Each line that has the string "detects" must be copied from the records below.

Collected data
┌────────

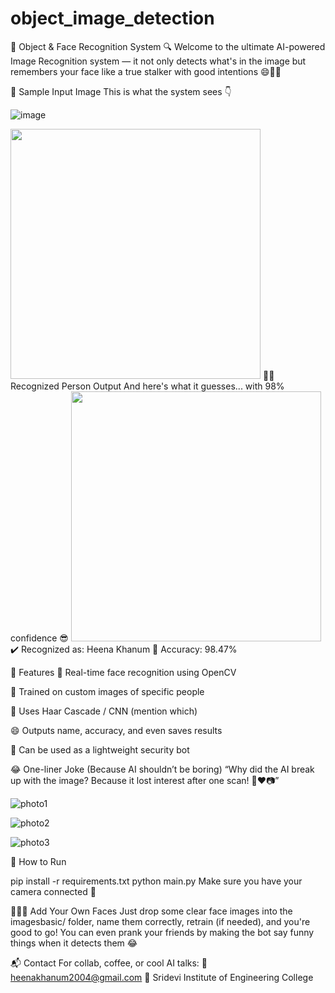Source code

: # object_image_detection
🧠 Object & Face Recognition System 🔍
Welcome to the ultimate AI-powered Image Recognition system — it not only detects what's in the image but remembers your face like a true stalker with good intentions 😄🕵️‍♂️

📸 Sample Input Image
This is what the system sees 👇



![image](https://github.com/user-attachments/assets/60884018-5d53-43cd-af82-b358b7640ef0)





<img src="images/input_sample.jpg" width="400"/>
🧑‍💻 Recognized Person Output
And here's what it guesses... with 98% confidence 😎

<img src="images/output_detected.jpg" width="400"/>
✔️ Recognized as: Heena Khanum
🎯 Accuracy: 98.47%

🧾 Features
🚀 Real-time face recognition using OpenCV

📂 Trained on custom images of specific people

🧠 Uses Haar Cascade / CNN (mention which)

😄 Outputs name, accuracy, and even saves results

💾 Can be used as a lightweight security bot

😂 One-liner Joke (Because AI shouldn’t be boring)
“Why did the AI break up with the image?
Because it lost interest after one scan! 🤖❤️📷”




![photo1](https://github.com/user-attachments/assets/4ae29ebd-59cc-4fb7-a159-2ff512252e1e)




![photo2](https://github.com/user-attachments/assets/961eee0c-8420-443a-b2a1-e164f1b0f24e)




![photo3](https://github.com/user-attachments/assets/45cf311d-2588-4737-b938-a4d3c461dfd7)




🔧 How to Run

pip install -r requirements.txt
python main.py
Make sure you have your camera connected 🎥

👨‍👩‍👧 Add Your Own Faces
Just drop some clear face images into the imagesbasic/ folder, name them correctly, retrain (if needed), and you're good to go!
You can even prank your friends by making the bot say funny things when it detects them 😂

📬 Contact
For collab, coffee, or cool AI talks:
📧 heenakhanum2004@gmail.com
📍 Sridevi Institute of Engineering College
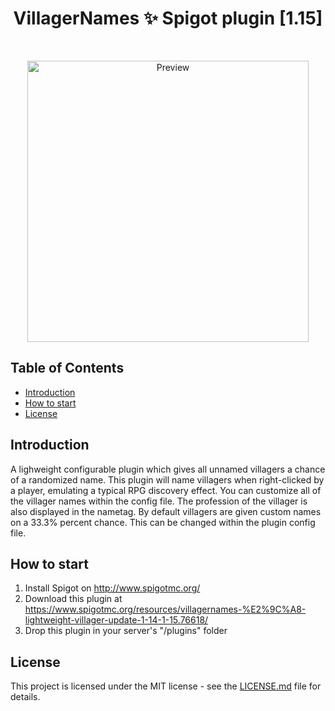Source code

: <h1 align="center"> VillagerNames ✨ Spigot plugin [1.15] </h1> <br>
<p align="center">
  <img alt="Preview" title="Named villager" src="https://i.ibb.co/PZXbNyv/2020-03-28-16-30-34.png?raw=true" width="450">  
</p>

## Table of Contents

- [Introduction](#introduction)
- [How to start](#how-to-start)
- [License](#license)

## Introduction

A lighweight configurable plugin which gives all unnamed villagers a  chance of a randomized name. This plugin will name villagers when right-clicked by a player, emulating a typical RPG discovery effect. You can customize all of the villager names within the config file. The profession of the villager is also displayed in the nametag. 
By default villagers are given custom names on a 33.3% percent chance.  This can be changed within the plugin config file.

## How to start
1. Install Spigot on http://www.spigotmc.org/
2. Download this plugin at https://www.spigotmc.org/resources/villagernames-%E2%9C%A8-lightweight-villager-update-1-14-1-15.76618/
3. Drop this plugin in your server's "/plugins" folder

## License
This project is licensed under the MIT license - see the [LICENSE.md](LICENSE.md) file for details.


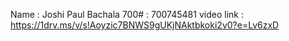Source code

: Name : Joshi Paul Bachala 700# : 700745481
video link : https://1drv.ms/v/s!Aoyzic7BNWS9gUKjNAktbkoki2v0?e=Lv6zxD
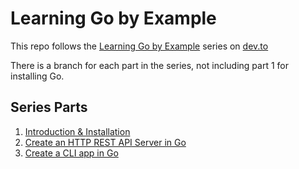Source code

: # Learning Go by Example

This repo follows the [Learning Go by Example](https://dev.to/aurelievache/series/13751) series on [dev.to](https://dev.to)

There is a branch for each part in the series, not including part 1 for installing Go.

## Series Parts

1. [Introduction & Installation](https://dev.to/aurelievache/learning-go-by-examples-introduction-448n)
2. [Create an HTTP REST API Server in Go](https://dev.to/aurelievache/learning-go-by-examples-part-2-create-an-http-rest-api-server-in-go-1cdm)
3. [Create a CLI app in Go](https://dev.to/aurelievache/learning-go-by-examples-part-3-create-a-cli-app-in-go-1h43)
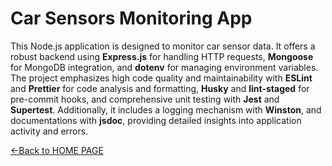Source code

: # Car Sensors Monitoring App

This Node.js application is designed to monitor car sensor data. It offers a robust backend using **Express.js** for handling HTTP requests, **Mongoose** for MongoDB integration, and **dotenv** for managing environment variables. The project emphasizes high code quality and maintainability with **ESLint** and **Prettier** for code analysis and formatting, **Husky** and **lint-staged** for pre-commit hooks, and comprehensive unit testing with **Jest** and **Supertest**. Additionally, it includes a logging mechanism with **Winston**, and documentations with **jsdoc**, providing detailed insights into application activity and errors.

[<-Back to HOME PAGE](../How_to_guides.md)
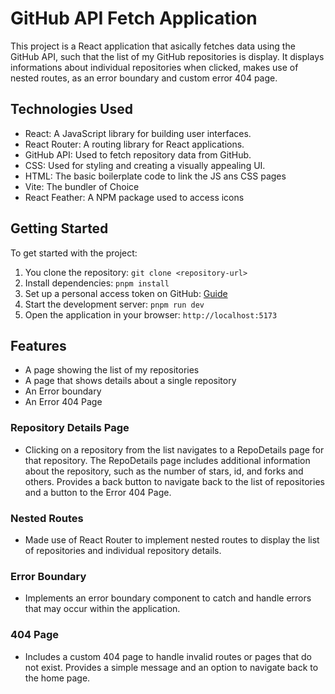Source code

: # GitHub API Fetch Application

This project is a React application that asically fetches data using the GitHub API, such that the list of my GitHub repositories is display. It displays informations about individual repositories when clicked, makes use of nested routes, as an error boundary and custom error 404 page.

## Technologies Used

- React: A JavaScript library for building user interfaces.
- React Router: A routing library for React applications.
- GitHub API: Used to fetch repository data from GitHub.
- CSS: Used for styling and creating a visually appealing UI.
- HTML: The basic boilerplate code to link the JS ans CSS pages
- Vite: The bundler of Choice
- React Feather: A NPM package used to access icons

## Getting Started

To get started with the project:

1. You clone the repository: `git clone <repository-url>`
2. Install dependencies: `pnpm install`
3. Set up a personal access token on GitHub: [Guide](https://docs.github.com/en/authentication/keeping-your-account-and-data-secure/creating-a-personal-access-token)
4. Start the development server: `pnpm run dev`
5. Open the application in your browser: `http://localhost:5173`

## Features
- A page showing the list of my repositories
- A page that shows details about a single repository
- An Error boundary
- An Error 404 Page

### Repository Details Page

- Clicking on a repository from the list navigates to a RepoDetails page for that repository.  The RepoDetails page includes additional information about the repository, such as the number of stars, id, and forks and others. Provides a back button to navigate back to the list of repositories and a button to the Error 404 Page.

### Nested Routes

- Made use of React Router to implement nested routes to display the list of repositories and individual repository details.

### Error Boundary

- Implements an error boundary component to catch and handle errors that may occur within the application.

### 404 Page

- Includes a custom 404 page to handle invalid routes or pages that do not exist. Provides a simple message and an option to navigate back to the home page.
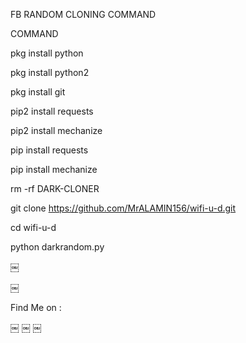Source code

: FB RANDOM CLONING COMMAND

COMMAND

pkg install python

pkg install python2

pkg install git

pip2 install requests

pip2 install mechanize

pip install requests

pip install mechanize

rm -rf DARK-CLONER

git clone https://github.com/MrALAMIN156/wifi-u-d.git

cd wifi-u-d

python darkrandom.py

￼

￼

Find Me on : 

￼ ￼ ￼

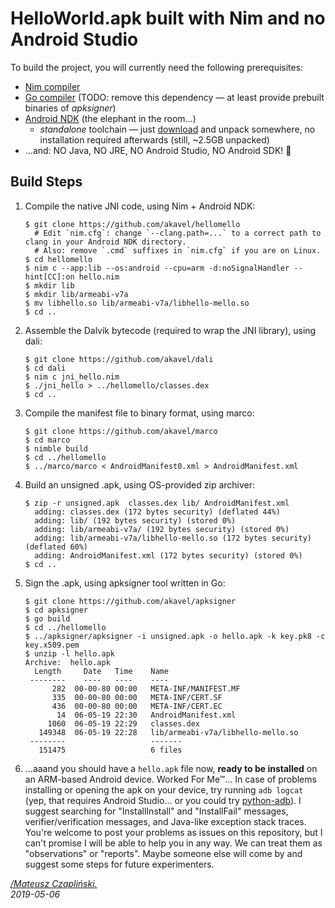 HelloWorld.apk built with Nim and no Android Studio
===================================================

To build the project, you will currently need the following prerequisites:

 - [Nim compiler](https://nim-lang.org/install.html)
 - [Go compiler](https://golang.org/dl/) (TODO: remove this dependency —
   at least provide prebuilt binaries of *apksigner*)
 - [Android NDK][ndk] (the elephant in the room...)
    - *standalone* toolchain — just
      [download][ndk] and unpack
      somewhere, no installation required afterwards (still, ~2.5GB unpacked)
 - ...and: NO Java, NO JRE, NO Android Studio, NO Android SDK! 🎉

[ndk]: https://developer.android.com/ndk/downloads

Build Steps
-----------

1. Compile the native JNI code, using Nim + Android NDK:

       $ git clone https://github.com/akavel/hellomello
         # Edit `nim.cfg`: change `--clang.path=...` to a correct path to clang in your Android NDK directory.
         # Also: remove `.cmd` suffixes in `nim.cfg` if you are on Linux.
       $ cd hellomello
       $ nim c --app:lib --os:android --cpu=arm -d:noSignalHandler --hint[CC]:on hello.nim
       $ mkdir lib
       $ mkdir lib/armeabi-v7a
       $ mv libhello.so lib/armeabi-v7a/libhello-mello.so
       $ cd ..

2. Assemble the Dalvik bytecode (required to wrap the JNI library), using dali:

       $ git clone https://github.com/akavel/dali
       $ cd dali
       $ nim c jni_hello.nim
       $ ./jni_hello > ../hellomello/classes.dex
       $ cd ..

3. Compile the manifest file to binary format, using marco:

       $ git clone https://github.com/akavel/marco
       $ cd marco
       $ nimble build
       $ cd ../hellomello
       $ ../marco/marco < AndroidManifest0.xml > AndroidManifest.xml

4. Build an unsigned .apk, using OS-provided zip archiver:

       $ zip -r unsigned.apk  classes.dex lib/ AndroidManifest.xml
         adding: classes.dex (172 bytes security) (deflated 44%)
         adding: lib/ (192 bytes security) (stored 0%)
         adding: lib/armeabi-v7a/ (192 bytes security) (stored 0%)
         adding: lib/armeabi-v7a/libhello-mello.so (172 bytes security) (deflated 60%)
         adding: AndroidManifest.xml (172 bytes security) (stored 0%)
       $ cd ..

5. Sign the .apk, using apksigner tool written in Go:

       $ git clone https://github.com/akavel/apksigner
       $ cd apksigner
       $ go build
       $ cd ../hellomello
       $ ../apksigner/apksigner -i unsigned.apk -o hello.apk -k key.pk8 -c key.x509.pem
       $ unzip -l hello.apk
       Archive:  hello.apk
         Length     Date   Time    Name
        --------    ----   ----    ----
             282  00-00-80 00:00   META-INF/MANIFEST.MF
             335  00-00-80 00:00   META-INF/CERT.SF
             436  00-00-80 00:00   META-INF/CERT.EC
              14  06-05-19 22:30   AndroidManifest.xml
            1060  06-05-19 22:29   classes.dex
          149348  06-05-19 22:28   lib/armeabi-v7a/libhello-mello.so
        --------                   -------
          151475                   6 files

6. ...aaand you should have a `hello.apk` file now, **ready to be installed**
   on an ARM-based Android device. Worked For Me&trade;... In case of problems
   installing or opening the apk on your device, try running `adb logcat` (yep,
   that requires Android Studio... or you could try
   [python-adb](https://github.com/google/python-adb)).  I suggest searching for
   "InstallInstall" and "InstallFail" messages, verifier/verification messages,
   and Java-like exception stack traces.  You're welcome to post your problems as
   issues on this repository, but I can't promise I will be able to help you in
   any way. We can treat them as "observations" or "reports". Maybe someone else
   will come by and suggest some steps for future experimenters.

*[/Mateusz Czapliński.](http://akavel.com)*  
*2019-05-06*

└────────

■ **Expected output**
Welcome to the ultimate AI-powered Image Recognition system — it not only detects what's in the image but remembers your face like a true stalker with good intentions 😄🕵️‍♂️
You can even prank your friends by making the bot say funny things when it detects them 😂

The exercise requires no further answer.